Splitting up Type.h: Good idea, bad idea?

Hello Clang folks,

I was using -ftime-trace to see where the compiler spends time parsing clang’s own headers, and it pointed me to Type.h. Many AST headers need QualType to be complete, but they do not need the full type class hierarchy. To improve compile time, I have attempted to create a new header, QualType.h, that defines only the QualType wrapper class. I have started to transition popular clang headers (Decl.h, Expr.h, ASTContext.h, etc) to just use QualType.h. I got pretty far with this, and pushed the results to github:
https://github.com/llvm/llvm-project/compare/master…rnk:split-qual-type-prune

You can see it is pretty involved / invasive. Many inline methods had to be sunk to cpp files, and this may affect performance. So far, I have nothing to show for it in build time gains, because there are still too many Type.h includes.

At this point I am wondering if this is worth doing at all. I figured I would take a break and ask for some opinions. If people generally feel this is worth pursuing, I’ll break that branch up and upload it to phab in incremental pieces.

The next most popular header seems to be CanonicalType.h, and it appears to be pretty strongly coupled to Type.h. It essentially reiterates all of the derived classes of Type, so I’m not sure how to break this link yet.

Reid

Hello Clang folks,

Why is this on llvm-dev instead of cfe-dev?

I was using -ftime-trace to see where the compiler spends time parsing
clang's own headers, and it pointed me to Type.h. Many AST headers need
QualType to be complete, but they do not need the full type class
hierarchy. To improve compile time, I have attempted to create a new
header, QualType.h, that defines only the QualType wrapper class. I have
started to transition popular clang headers (Decl.h, Expr.h, ASTContext.h,
etc) to just use QualType.h.
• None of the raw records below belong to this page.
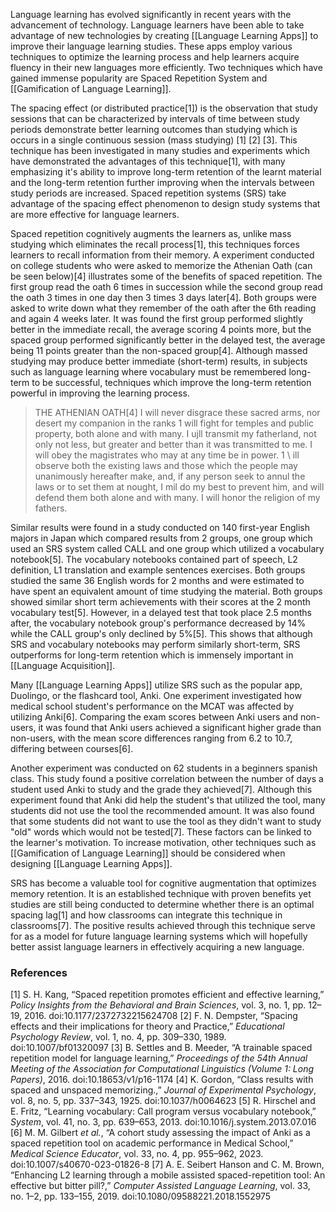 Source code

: Language learning has evolved significantly in recent years with the advancement of technology. Language learners have been able to take advantage of new technologies by creating [[Language Learning Apps]] to improve their language learning studies. These apps employ various techniques to optimize the learning process and help learners acquire fluency in their new languages more efficiently. Two techniques which have gained immense popularity are Spaced Repetition System and [[Gamification of Language Learning]]. 

The spacing effect (or distributed practice[1]) is the observation that study sessions that can be characterized by intervals of time between study periods demonstrate better learning outcomes than studying which is occurs in a single continuous session (mass studying) [1]  [2]  [3]. This technique has been investigated in many studies and experiments which have demonstrated the advantages of this technique[1], with many emphasizing it's ability to improve long-term retention of the learnt material and the long-term retention further improving when the intervals between study periods are increased. Spaced repetition systems (SRS) take advantage of the spacing effect phenomenon to design study systems that are more effective for language learners. 

Spaced repetition cognitively augments the learners as, unlike mass studying which eliminates the recall process[1], this techniques forces learners to recall information from their memory. A experiment conducted on college students who were asked to memorize the Athenian Oath (can be seen below)[4] illustrates some of the benefits of spaced repetition. The first group read the oath 6 times in succession while the second group read the oath 3 times in one day then 3 times 3 days later[4]. Both groups were asked to write down what they remember of the oath after the 6th reading and again 4 weeks later. It was found the first group performed slightly better in the immediate recall, the average scoring 4 points more, but the spaced group performed significantly better in the delayed test, the average being 11 points greater than the non-spaced group[4]. Although massed studying may produce better immediate (short-term) results, in subjects such as language learning where vocabulary must be remembered long-term to be successful, techniques which improve the long-term retention powerful in improving the learning process. 

> THE ATHENIAN OATH[4]
> I will never disgrace these sacred arms, nor desert my companion in the ranks 1 will fight for temples and public property, both alone and with many. I ujll transmit my fatherland, not only not less, but greater and better than it was transmitted to me. I will obey the magistrates who may at any time be in power. 1 \\ ill observe both the existing laws and those which the people may unanimously hereafter make, and, if any person seek to annul the laws or to set them at nought, I mil do my best to prevent him, and will defend them both alone and with many. I will honor the religion of my fathers.


Similar results were found in a study conducted on 140 first-year English majors in Japan which compared results from 2 groups, one group which used an SRS system called CALL and one group which utilized a vocabulary notebook[5]. The vocabulary notebooks contained part of speech, L2 definition, L1 translation and example sentences exercises. Both groups studied the same 36 English words for 2 months and were estimated to have spent an equivalent amount of time studying the material. Both groups showed similar short term achievements with their scores at the 2 month vocabulary test[5]. However, in a delayed test that took place 2.5 months after, the vocabulary notebook group's performance decreased by 14% while the CALL group's only declined by 5%[5]. This shows that although SRS and vocabulary notebooks may perform similarly short-term, SRS outperforms for long-term retention which is immensely important in [[Language Acquisition]].

Many [[Language Learning Apps]] utilize SRS such as the popular app, Duolingo, or the flashcard tool, Anki. One experiment investigated how medical school student's performance on the MCAT was affected by utilizing Anki[6]. Comparing the exam scores between Anki users and non-users, it was found that Anki users achieved a significant higher grade than non-users, with the mean score differences ranging from 6.2 to 10.7, differing between courses[6]. 

Another experiment was conducted on 62 students in a beginners spanish class. This study found a positive correlation between the number of days a student used Anki to study and the grade they achieved[7]. Although this experiment found that Anki did help the student's that utilized the tool, many students did not use the tool the recommended amount. It was also found that some students did not want to use the tool as they didn't want to study "old" words which would not be tested[7]. These factors can be linked to the learner's motivation. To increase motivation, other techniques such as [[Gamification of Language Learning]] should be considered when designing [[Language Learning Apps]]. 

SRS has become a valuable tool for cognitive augmentation that optimizes memory retention. It is an established technique with proven benefits yet studies are still being conducted to determine whether there is an optimal spacing lag[1] and how classrooms can integrate this technique in classrooms[7]. The positive results achieved through this technique serve for as a model for future language learning systems which will hopefully better assist language learners in effectively acquiring a new language.

### References
[1] S. H. Kang, “Spaced repetition promotes efficient and effective learning,” _Policy Insights from the Behavioral and Brain Sciences_, vol. 3, no. 1, pp. 12–19, 2016. doi:10.1177/2372732215624708
[2] F. N. Dempster, “Spacing effects and their implications for theory and Practice,” _Educational Psychology Review_, vol. 1, no. 4, pp. 309–330, 1989. doi:10.1007/bf01320097
[3] B. Settles and B. Meeder, “A trainable spaced repetition model for language learning,” _Proceedings of the 54th Annual Meeting of the Association for Computational Linguistics (Volume 1: Long Papers)_, 2016. doi:10.18653/v1/p16-1174
[4] K. Gordon, “Class results with spaced and unspaced memorizing.,” _Journal of Experimental Psychology_, vol. 8, no. 5, pp. 337–343, 1925. doi:10.1037/h0064623
[5] R. Hirschel and E. Fritz, “Learning vocabulary: Call program versus vocabulary notebook,” _System_, vol. 41, no. 3, pp. 639–653, 2013. doi:10.1016/j.system.2013.07.016
[6] M. M. Gilbert _et al._, “A cohort study assessing the impact of Anki as a spaced repetition tool on academic performance in Medical School,” _Medical Science Educator_, vol. 33, no. 4, pp. 955–962, 2023. doi:10.1007/s40670-023-01826-8
[7] A. E. Seibert Hanson and C. M. Brown, “Enhancing L2 learning through a mobile assisted spaced-repetition tool: An effective but bitter pill?,” _Computer Assisted Language Learning_, vol. 33, no. 1–2, pp. 133–155, 2019. doi:10.1080/09588221.2018.1552975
I got pretty far with this, and pushed the
results to github:
https://github.com/llvm/llvm-project/compare/master...rnk:split-qual-type-prune

You can see it is pretty involved / invasive. Many inline methods had to be
sunk to cpp files, and this may affect performance. So far, I have nothing
to show for it in build time gains, because there are still too many Type.h
includes.

How many translation units actually don’t ultimately need the type
definitions? Because this achieves nothing if almost every translation
unit ends up including Type.h anyway.

John.

+cfe-dev.

Splitting this header up makes sense to me. Types.h was not intended to be the 7000 line monster it is now :-).

Splitting QualType out to its own header makes a lot of sense to me, but would it make sense to further split it up somehow? For example, one could split the C-like types, from the C+±like types, from the extensions. I’m not sure if that would be useful though.

-Chris

+cfe-dev.

Sorry about it going to llvm-dev. I typed cfe-dev into the To: box and got llvm-dev.

Splitting this header up makes sense to me. Types.h was not intended to be the 7000 line monster it is now :-).

Splitting QualType out to its own header makes a lot of sense to me, but would it make sense to further split it up somehow? For example, one could split the C-like types, from the C+±like types, from the extensions. I’m not sure if that would be useful though.

I think that’s a good idea. I think there are some key types that everyone uses (ReferenceType, PointerType, FunctionType). The Decl and Stmt class hierarchy currently often use these types from inline methods.

My guess would be that 90% or more of the translation units that depend
on the AST end up doing some type-specific analysis and so will need the
full Type.h anyway. Now, if you break Type.h up into the C base, then
sure, most of those translation units are just checking for RecordType or
PointerType.

John.

If you intend to improve compile time, wouldn't it be better to focus on
already existing ways to do that? Specifically with -DLLVM_ENABLE_MODULES=On
I'd expect Type.h to not matter for compile times at all.

It’s true that modules are generally defined at a larger granularity, and pruning includes this way will not affect modular build time. However, I am generally skeptical that using modules is a scalable way to speed up local builds.

Have you tried building with modules enabled? (as Lubos mentioned, it’s already supported by the LLVM build). What kind of scaling factors do you expect to be problematic in LLVM’s build?

Modules are great, but splitting up headers files is still a good idea for maintenance and readability of the codebase…

-Chris